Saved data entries
-------------------------
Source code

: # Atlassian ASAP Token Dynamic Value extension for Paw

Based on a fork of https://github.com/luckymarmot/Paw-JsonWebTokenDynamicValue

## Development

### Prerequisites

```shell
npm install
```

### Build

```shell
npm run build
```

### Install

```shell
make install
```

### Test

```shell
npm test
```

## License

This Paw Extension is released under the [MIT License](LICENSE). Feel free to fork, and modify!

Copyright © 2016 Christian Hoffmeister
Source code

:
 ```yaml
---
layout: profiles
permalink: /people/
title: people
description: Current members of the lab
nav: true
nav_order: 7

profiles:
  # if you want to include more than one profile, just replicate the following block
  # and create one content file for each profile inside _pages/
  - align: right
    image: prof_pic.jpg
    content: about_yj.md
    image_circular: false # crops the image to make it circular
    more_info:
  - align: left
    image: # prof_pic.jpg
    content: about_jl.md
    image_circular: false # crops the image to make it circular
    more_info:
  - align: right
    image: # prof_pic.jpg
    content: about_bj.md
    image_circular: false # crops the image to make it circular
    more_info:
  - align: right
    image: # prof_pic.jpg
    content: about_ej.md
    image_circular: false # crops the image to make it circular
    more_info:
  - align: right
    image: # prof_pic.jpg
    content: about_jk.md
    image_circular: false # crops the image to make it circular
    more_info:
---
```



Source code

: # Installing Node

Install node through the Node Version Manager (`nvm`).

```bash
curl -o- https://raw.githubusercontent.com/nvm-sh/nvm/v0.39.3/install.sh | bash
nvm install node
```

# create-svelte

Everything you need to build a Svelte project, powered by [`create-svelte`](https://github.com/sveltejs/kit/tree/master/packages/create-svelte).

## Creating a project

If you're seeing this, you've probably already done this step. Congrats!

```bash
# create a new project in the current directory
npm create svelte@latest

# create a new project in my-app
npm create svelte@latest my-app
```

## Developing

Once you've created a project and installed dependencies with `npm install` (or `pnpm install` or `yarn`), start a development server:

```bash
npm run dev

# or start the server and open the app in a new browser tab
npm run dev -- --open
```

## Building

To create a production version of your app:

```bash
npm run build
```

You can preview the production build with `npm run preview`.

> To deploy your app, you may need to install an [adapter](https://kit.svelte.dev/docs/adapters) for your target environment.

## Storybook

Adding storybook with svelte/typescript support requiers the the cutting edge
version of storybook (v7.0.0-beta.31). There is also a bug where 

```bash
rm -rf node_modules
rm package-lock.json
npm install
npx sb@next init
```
-------------------------
Work to be completed> Look through the entries above; copy each line where the string "fork" appears.

Output below>
Based on a fork of https://github.com/luckymarmot/Paw-JsonWebTokenDynamicValue
This Paw Extension is released under the [MIT License](LICENSE). Feel free to fork, and modify!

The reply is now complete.